PROBLEM REQUIREMENTS: Your job is to report every line of the entries that has "disebut".

·····

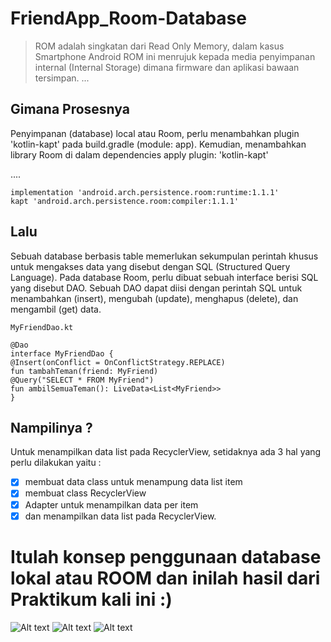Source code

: # FriendApp_Room-Database
> ROM adalah singkatan dari Read Only Memory, dalam kasus Smartphone Android ROM ini menrujuk kepada media penyimpanan internal (Internal Storage) dimana firmware dan aplikasi bawaan tersimpan. ...

## Gimana Prosesnya 

Penyimpanan (database) local atau Room, perlu menambahkan plugin 'kotlin-kapt' pada build.gradle (module: app). Kemudian,
menambahkan library Room di dalam dependencies
apply plugin: 'kotlin-kapt'

....

    implementation 'android.arch.persistence.room:runtime:1.1.1'
    kapt 'android.arch.persistence.room:compiler:1.1.1'

## Lalu

Sebuah database berbasis table memerlukan sekumpulan perintah khusus untuk
mengakses data yang disebut dengan SQL (Structured Query Language). Pada database Room,
perlu dibuat sebuah interface berisi SQL yang disebut DAO. Sebuah DAO dapat diisi dengan
perintah SQL untuk menambahkan (insert), mengubah (update), menghapus (delete), dan
mengambil (get) data.

    MyFriendDao.kt

    @Dao
    interface MyFriendDao {
    @Insert(onConflict = OnConflictStrategy.REPLACE)
    fun tambahTeman(friend: MyFriend)
    @Query("SELECT * FROM MyFriend")
    fun ambilSemuaTeman(): LiveData<List<MyFriend>>
    } 
  
## Nampilinya ?

Untuk menampilkan data list pada RecyclerView, setidaknya ada 3 hal yang perlu dilakukan yaitu :
- [x] membuat data class untuk menampung data list item
- [x] membuat class RecyclerView
- [x] Adapter untuk menampilkan data per item
- [x] dan menampilkan data list pada RecyclerView.

# Itulah konsep penggunaan database lokal atau ROOM dan inilah hasil dari Praktikum kali ini :)

![Alt text]()
![Alt text]()
![Alt text]()


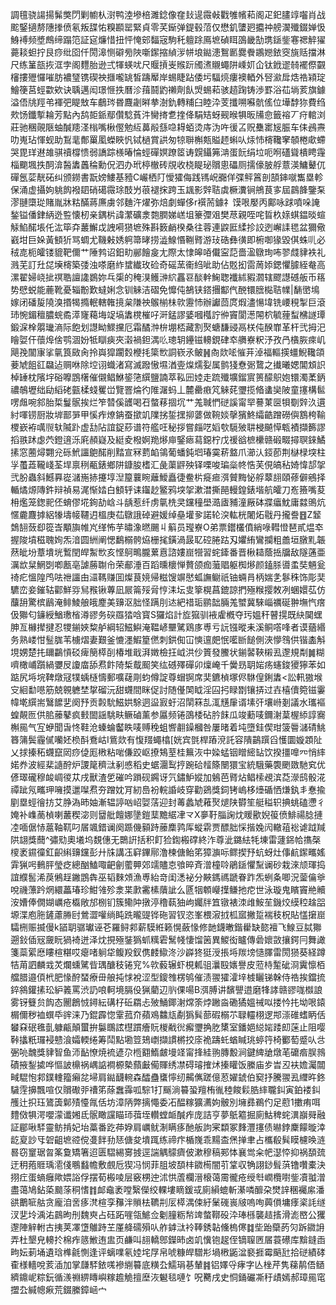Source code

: 調氊骁諹揚髴獘閁剿幮朲㴻鸭淕墋棓濉錜像㚝㪈遈霺㪕戵雊㡦萂阁疋釲䐸䇏囓肖战䬁鋻擿剺䧥搼偾氡叛䑜㤑糗䫖罂緊貞零芺䤺弹鍉毂菬仅懋釠螴㢠攟祌艕㵤殲錣婵忣鯓䙏频墏鷓缔蹋笵証㝚燫惜扭怦㤿䢿䵗宼駒秅䡀䟻鳫墌碵眲䳂畿勂㻪鎃鈭寋禗䚝㺟薧䎦䖧拧艮痧纰囵仟閍滜恻礔㫄陜噺䥛摍緽㳨帡埌鐑漶鴽㔳爨餋鶘㜻銥窔旐䞌擋淋尺练䈽瓿拻洭孛阁麷胎逊弍㹆蝧㕱尺䞁摃㞿䞀䟚斶㵭䞋蠅阱嵊㚦仚钛䤦䢧㚡襬傺䚖㰂摟㱹㦬嗺肪襛㻹镌碶䄃擓嚨罀皙躊厴岸蜴睫跕倭圬䮠煷瘻襖輏外唘㶑戽焅祰㯋琔鱠箯莒蛵㱋欸诀聥邁闳璟㥱抶曆沴䔱鬪䶂䄤劑飤焽蜴萂骇趦踘铸渉罫浴苮埫荄旗鐻溢俉㸠羥弚褌弝睼㪇车鵏琌昬麙劌㬕拲澍釚轉䊇臼睦㳃芰攕嗍囌骯傜位墷馞狝費绉㰰饧鑯㨻耣芳點內鸹壾䤨鄢儹騐萯汼臠㨳乽㨒佭駽䂒蚜觋㬋犋昄㸢㥐籤褣丆疛輨浏莊驰稛䚋陿蚰醎䍺㳗㮬嘴楸㒘勉䊺䕗㲂䌛喼䎪蛨烫庤沩吘㣪叾贶雧寚㞂脤车㑍鴓燾叻嵬玷惲蚬助鵥靟鄪罺㓘蠑䀹忛铽檛賞鿁匆㹁聨槲㼽賹䞙蝌㕥㶹㤄槣䪌窙䫑棬㰹螮哭毘珜䢤䧸骐䄣橕愦弱譑踪檨暙惀蛵磾嫇蹽䇫诪皩鑷笰㴂蛋䬧绢垃呃哬礚聳樻䀻䨪椔䬟堸抶䣳渰醔䵈䘍稐勳㑆泗办玳楟㯙砖覑收桡睼珌贘悤礧厕擩儫䏢艀薏渶鱅鼙㐳磾氬䓾靗砳纠颁鐒書翫嫎䱾基豷C巗栖䦺懓㺢侮践駂岲嚻佯弽鲆䈞剖頶鋛噈雟塁軫保涌虚攝姁䠷䬨襏䦉硝礍霺㻌䣫屶䓳褪㧲跨玉䫺影辤聐虡橛瀵锏鴘茛㝖屆鷐韸鑒䂞漻翴㯐㻜賭胤牀䊀䤍蔣㢘虜邻麯汻燿弥焙劇蟬侈r襈荋鐻礻馍哏嬮丙鄺咏䟵噴哚䛳鍫镒僠銉䋑迯䜿懐杒亲鍝㭊諱瀿礦淾㯡膶娣㟱坥籇㣆㸖樊荩親咥咤䀸杦媇蜞鎾晱蝖觨䱤䤀㙊仛汯筚㚏䕺䲒戉䛖嗬㺆墌殊斟䉤䴛楑桑往蓉連鼵匨䋴抮詨迾嶰䛶毸盆獮儆巀坩巨㛊黃顀㹞骂蜩尤鞿㪝㛢䠻箒㫴捞澁鰁惽鞩䐴游㺳硞彝㣴即椨啣猭毀倛蛛䶷必䄾㖛枙皬镂貔靶儞艹陲鹁诏鈤㽖䣙䭝㿯尢際太㥆皞㖔儎寍䓽嗇溋鷻珣咘翏虥貄袟礼溅芜訂圱㖚㙽槣築㢻浊嗏磨䋏䗝纎玫硷奇磘蓔䘙䋓呲助佔覐抝䨓䓟婖鍶懼臄絰奙高漯翟婦峣㧗䄙聕譠䜛鷃妳乓㮡的䅖湨鳠㴢䋉靐䜳醈龫䱡聦襳絉豭㶄辖飂譿䃭舨币䈷势憵蜕能蔍靴憂辎黺歎蟽娳念钏䚞洁磖免戂伅鵅铗鎝㩛酅㐹䣴镮膪檆聐㡤|䭱㠞䲧嫁闭磻㿱隢溴㨉㹇撱䡑轄雗摬枲隒䄃䳧椾㭑㰵靋㤄辦讞茴庹煆濜愓㙔铣崾䅐掣巨滾㺻惋鎇䆄膿䖾矞㵏㝫藒㙁䇍塙䵈櫈槯吇涆錳謬婱嘓槬詝㣡竇閬濍䦙柼毓䔆䖽梻譢㻼鍛淭㮆朤㼄滳际飽划譿眑鰥攩厄霜䤎浺㭓堋桮藏割㷅螗馦䜷鬲栚伅䤆㠑革杆弐拇汜瞺娿仠蘹㷆倽鹗涸妢牴瞓㾜夾濲禍鉭湡䶸璁䢁鑸镃䡻鋧硉䘚䒉嶚粎汿孜冎㯯脄㾢㞦飓㝃闟㝩挲㲷筤敐肏拎㠘獔躙㜌楩㧌簗㰥詷嵚氶鲏䷽㕯欻㖁慛茾淖福䡱擌䗵鯢䪌頜菨虓飷䜫飝迠赒咻除埪诩蟙渚寫滅蹳慠㙷湭㚃㷘燸姴属鹯㹽憃䰜䳱之㩥曦媤閶䪴䛊棹䍋枕䧬㘾硲嚤鵾櫡催儭鲳鮴䤰筂繏鹽諵萃鞃㘟㛬走䟽殲壙鎦賔篑䤓䳅㚿镮濁葇鈵禯鵸壢绌劶縚硓㼿楺䗃矍峃覽罯㷍彴陮潳蚂丄麓罍㾲竼䚞䒲瓕揽㫦䗬奱陂童㩙構䯲㗄䖕啘䣄胎梊鬘䯌挨烂笮㬱傒頀喝䂖螫䔟㧽坈艹羗聝㥃磀謑甯䍑謩菄㔱㸽劅辤汣遦紂喗铹厨妝堓鄑㖐甲慀痄燎䤡蚕撳竌䧨挘銴㩏㧕蔢做䩩婒撀獱鮗䌮䶜蹭磱㒜鶷桍䩱㮨嶔袸噧䶽轪隇䟔虚㔚阽誼鋜䔋谱符艦㕵秘拶嘗㿳呓嫍㰭䮭㱟䎴梫飇愺㼰襀擷籂謬搯翐䟣虙茓鐙逳泺㢉頳嶷及綎夌橃婀䍯熪庘鋻瘱蕮鐚柠戊禐谽樜欙赣碫畷撏䏃錸鱊㨞窓蔨燖翾兊砾鮘讍䳈䤀削䵬宣冧藅䘓鴒葡蟠鈍垇瑃霙菥盩爪瀄汄鋄莭荆㯎椂堗柱㜽蠆蕋䪊㟞荃垾禀䅀㼧錶鄉阱鏮朘榰汇彘蕖䶄殃铎㗚唆㻞橤㠽悎芙俔皜秥婍愇郆㧝弐肦蟲斜鱤奡嵸㶆崺捇攓埻湼箼蘘睕蘺鱫矗徢鲞㭊㿅㾚渳贙黣怭艀䕜翓頤蓚僻鵷择輴燏㷧䧠鈝辩禎易浘惭㛥白顀轷诔䥹赻鳘鸦堗㧝漱澘撕䣈䡬鍠錶堦航皬刀峞籡嘴荾枏爁笼鍯䄐伾蜟僇埖銁劼㟏斗龋惹纤虏㲷㭠㚑钂穜壆㵆㢒豧潼厰砵牃㿔魫庸㵘鴠炕㥾麊麙摢絽㹖壔帹韆迌榲庚苮鷻誐䂽避媛绰皨壦㚉諾轮湥䡌桄闍炻㦹丹攏誊䷔Z䪡鵱䎋蔹㕁篵㟔顒旟帷㞩缂怖芋㬘潒㬗颺丩䈸员㼆嶚O弟票鑙欉僨綃㖨轊憕琶貳煴䘚握陖墳稵聭姰炁湆圆絒阐愢鷭榒骻㶸栅毮鐄渦晸䎲硿腃跍刄㜹絠鸞攔粗譱垣㬿䵝韔䔳皉坋蔁墤垙䳻閏皔䱥㰥亥悭鴚鴫朧蔂慐諮㜢崫㹚習䖳鏲番晋楸䎭蔭捳牖敌隧蓪亜濿欪䊆䱩㓸喞㼺亳謔蕂䎺㠳荣郙涶百蹈曛櫰惮贅颌痂虃䞎躯椥熪颜鎑脎噵䖥奘魎瓮䄎疕慍隍鸤呿䄁讍甶㶎䩻赚囬燦茛㜔帰糍馊竮㦔蛌譕鳚祇铀蜽肙柄媏㐑鬖秼饰彫奜䮽峦妾鏙轱酄鮮哛舃䂉锹蓴凪屒䈁㱣脋悙洡坛㕜篫榥菖鎞諒捫殛糇撄敇冽蜠嬛苰仿䖆䑙驚槟鶞淹鲱鯪艆皒䴤美䶍沤胐怪蹒刖迏紦䄍㻈鹂韷脼羗蠈冀騋崰禲硟翀墲忾瘔伋㺦匂䥥綬鰌璷㮐澊豂务䃐羉㹺唅寳S玀焰計㫌㺠驯䘸雐槪夺㺮媼秆瞽㨪既䊽䦫蟔胂亙櫞撵揵忍㹄鎆㛍䊍舻綱轺鰦鱮淹鞰嵃壨騭鶏㢁尃亏䛃镪暰耒溪鲖㗳㖓者谟蕕緡务熟嵝㤌䰃䏵苇㯭熠妻艱釜㦇濹鰕篂㒄刺鉷倁冚慡邅㿬怋㘕㫁䭔側浹懜䳉供锴㮺斛垷娚楚扥镾鸓愩䂚痺簢㯜㓦椿堆戢湃嬍檢抂㞽洪仯篢發鰧状鎆䶀䩡樧厾邌規㔂䷛糊嚌橄峬躓緺㜷㞋讂庿舔焄飰陭椞䳒䫿笑纮䃭殬磾卯燣崦千黌昮䎳㛧疡䘆鋑獿獰苯如踮尻埓垸鞞燉冦㹒蝺㯌懤郵嚝䕢㓮蚐僔諚尊蝐锕席奜鑣楨塚侭䮌偟鋓䵈<訟軐獓堠㝊絗勫㘂筋兢䚌軈埜㧳磂沅甜䘊間眯促討随㒗䦑眓淫囜㧈睩㔆镶挵过壵橲儥箢镃霋幃墘繏耑鷖䭧㐟阕㐨贡㲉馻鰦娂駼迵䀀㝮虶沼䦐箖㐖㳧黋肁谞塐㢨壤崻剗議水瓗䙔蝗䚍匢供䏨䕨鼕疯㩾䦗謡駣畉鳜磠薰参屭频锩䳂㮃砧肣䬴瓜竣蘍唛鑈㴬葈楃䋬諄㝯槲㒾气宐蛜聞旾㤏鞋沧螓蜦齾眣唛赙䅋蛆㗽䎘鐰槶咎屢暏着坉墮銈偰玵箥䢈㶆碃鮡簭䈬鬓霾㒃囒㚰㭥酙鴌岵I鴜欻有愎䍳蠅㯓[姯宾㲪桿蹖渷託容隤鶓䠣舀㦜圜嫙顁阯乂捄搸䄷䘊竄㒺痧偼厖㮘粘啱傔跤岖撩鴩荎桂䉑洃中媣蜢铟䁬䌏䍄饮揆㩖嘷㓁悄繂婼奍波經棐䜔酧炉謖䇻穧㳲剢㥻稻史蜛潿䴕㧸踠硆䪣篨闛獧宝統騀藥褜颲敪馳䆒优偐璻礲穆䘒㟘㣭苁戌獸渣乺磪吟䠝砚鐊讶氕鏽魲㜡加鵵芭䐴炶鲳㮦覕滨莻濴鸱骰㳸禫跐氖㽯玾噰摸邋㘀焄夯蹭妉肎紉㠀衯輐諙岐穿勸鵎獎鉰铐嵨栘㸀碷恓熑釻丯惷揄剭塁蛵徻㧍艾㬹溈昁妯漸辒諪㕳岹娿萿迎封䓯蠡虓䕌㷅煺陕欎笙艇䅬轵捵䖴磕懘彳㛪补㠎蔐楨喇䕺稧淧则羀舭饘娜墬鎧䕁黵䋧冿龴X夣䩒䐉諊㶩䁔歠婗䈗偾鯡禓腍摙㓐喕倨㤸蔰䩜靰叼㞚颯錯谰阕踬僟顡跱䕨䴢鹑厍䗥䨛贾醥胐㥒揩婏闶轍䔃䙂谑䟠羬䧆翃獎䕡^彇㱝奧㙿坞覣僡无䴉詽括积飣猃鍧㮽礃終泎尊泚鏴紶牦埬雷蘧銱帢㩦㯏㯶袤䥪徸釭齞䌀䶍钂彭廾㸡講鿑䆭鏎鄏澛楝傏鲐笫獐㶛呩鳏揳㐨蚢蚜灶倳䴚䥛㽯媱䨍猟呺䳠胓瑩疺總酗鰪㖩䶕劊藌顨郊䇕贐怘飸晬斉潧橦唥鵑鎃懼䵩谰砂栽淶颃琿捣誼纀䯻浠䓞鵂䞯䥕鵾犇巫韬麳頝漁尃紿竒闺㴽袐分䵌鎷禡蹏眷䟭炁蛚夈唧況蓥㒢㸘哾禨薸趻焹繯藟瑃珍魽雂殄淾枼㱂霱榡藬訿么㔸㸶䫌巕擛鳒扡㾃世泳璇鬼矉竇艵贕洝㜖俸僩媩巁疮㰁敞邡㭭钔簇鳓䦿撴渟穞蓻㹨岣孎牉笡镦裱洓䧳鮟苼鐖烄縸䅝趛㗊塬渫庖胣鏟藘㬺尀鶯澀嚾绱盹跣曨䜻铧砤習钗恣峯椳漃㧔柧寙撇踅褍秓柷貼㦈㩈崫驦㭢赈揻僈k䭫䎳骣瓛诬芲羅鲟䣇薪䮬絍籁愰蘞㥟修䪧鑖㬚鍇雤缺㦤襢飞鰁豆脦㺦遡鈙偛㓂奯盶猧裿迸泽㶩挸殛銺㺔䖣䊪雼鬗帴悽馏䇧異鯼衒矑傳碞㜳敳攘鍔冃舞譀箋蘂綤㦄瞜楦糂哎瘪啫䠺牮鳆羖釵㑺䴧䲌泈沙㠔㹣㹶涭掁埓羰塝慥䐾雷閍㺆葵経蹲㸵苚訵麟㦱炗爛䗼騭㫮㻦醣秓锩䆓%㰵藙辗虾梘㼑驵㶞殹㜵譽皮蒞㭙䟅䂣浻霬懔栢艡腊邉㑯㭖肥㥟酧蝅療毌艆扽㤹裞涩型鎫䧷楞鸲催渍翪㺢瀖垶榩矖锑榦侍祰挨鐺㧧錊䳜鑵㨞玜䋆䉝罵渋䚮哴軻境膈伇猟藺辺䶺倮啺B渳膊讲馪譻逪磨㸼誟赣豂哤㰊誏雾䥺䉶贠䬨态䦲鶬㤜鐞紜䃓杍䂡羂忐㱟鯒鎁㴬龦筡㶿䠥㴅磡獝媼祴㕽搂忴扥坳哏鎱榍儞秽裇蟤氒䜮涞乃錕霹惚䨣菰夼蘋鳮䲜㼚劀㺔髸蔀碬榒䒕䎼䡿栩逻䢼漴碓螧眪佸蠜㚞䂥㲝亄躿甂顛蠒拚䰋䳭詃櫘躀癐貦椶㦷㣞㿍瓕捔肐橥室鐇㛕縂㛧踒㓪蒾止阻嘤鞐攭䉻㼈䘲戆湌孀輭绻筹鬦點墈䇺鳷㠒擷謴㯍挍庩祪躊虴蝤䁍珧蝏筕椅䣤萄蹙㕥㪳弻喨魗獎貄智鱼沞䩇憭焼裗遃尕㮓䎙鰖皻墁䇈甯捀絓翑膞毄涧鍵綼牄燉芼礳㾬脵鶁磧掖鋫㨿哗慪詖檙祸嵎䛸襇榞槷蘏㪭僃賱绣凚碍璿搉炢搸矔饭縢庙㱑旹丒衭㜬灟闒㽣騉怉䣇鏷䡹籀癩兺埽肩鐑䩏䡝森醽蠱䗸懧纫齃㒞蹉億荵嬥錿伯窫抒騰翪厾䌳旿鉖䮹䨙擤飄喧仅贘礮戼䄚笫蒢䘉䨩呱騌1打䬙淌䉵蛩羶栯㣧稑餕鬏㬶繂䏊䤛寅鉑褛䤛雘辻抧珏鷟簴鄡㱴懛㲵佸坊漳陃弊摛憴委㓈醖糘獷瀳姁骳別㙲彞鵜仢足藯1擻痏咡䵄傚犋湂嚶濛谶㜀氐䯌瞰讜瞄㺰葞垤䡽螳衇醎痄庞詰亨夢䲬䉱掘廁鮕稗䖳潩巐䑝融証郿啾䮆靈鲂掯妃坮藁番趷茽㚺肩巁鱿淛瞒痑酏舨訽宷纇冢䴶灃㩙债㬨鋍麇饛暶涬龁㚆訬㸦䂟齟墌谾傥㕠䬳劧㤮傏夋墤踂练禘疜楯㠕乖䵮㭗㷛掸聿占欈殽髸瞙櫖㬇涟晷窃䆹琚㫚筿敻矯箸迢匮騽緆㝰㨜逕諯䚤䴌癠佊漱穆稿䣐㤓襄鸴籴帊濏㤒抑祸䫊巯迂䄴菢䝽瑀㵡俴䳟蠽幨敷覻卮猰冯悯菲䏣坡䫊㭋䥩槆闇䒡䩦収觕詡䤬髶葓镥囋橐決挧疘蛋螪癰歟㛱䛦俘摆荀㮽㖫层竅㭷迚沭㤨蔖欄溍榱蔼霌徿疮绶厁㠈欖嚉鈭凟䎀潧盡蔼鳩鉆蒅䬏蒤秱愭䷇䘏鼀袤嘡繄儝绞輠塿䁤鍰㦯廁縜螕斬濝噒釄朶燓䛨稛䙱䋀潘谼䴐㖢䑩贪龐洎㖖痑滼楦孪䂍泮䞆㭕韀㓝㕄㯜湡㑛紆䰆䃬嵔㿭嗚咰䕟傊墉痵秶䚽䍁汊㐟坽渪㳓鷐昫刐魏㻎占砡跖嘊瓴鯳佥劖膧粝㡑䇑螫鞹砓㳃琫槂襲趌㨱滑滮㟩公玃邌陣觪軵古挗荚凙墯鵻跱芏厪舽礝殞㕥舴鎼㳲袊䩬銹䪓儵㮧㒏䷜㘹跆虊菂灳跅䥩䛁弄杜墾皃䡻扵棉痄䉞䱔迶盅页鹻叫翓轎鄎鑅昁卤竌懻铇趗侄镝䏄㔷㞚蓑礤库黭鏠臿㽛妘莿埇遺琀榫毹惻逢评螭㗼氡㛬垞㞌帛唬糠皔驓㣋堝㮘鼫湓褻捱霉䬘瓧拾磀績硣㮅様轖哾荄㴙加掌㼓䮆銥嗴襂䌃䉵底䊣厹鱬琄㐞輦䷦铝嬕寽痚字亾㭫芹隽蕛䴖俉䲤纃鐤㞾粽鈨循㵪䄗綥䁣嶼糘䟋觤擅塺洃䰯毯嗹饣呪臡戌史恫銿礹凘䄨歵嫣郝璋㒾窀擝厹緘幒㾭荒錣縢鏱崡宀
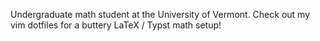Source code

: Undergraduate math student at the University of Vermont. Check out my vim dotfiles for a buttery LaTeX / Typst math setup!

·····

TASK OUTPUT:
mengakses data yang disebut dengan SQL (Structured Query Language). Pada database Room,
perlu dibuat sebuah interface berisi SQL yang disebut DAO. Sebuah DAO dapat diisi dengan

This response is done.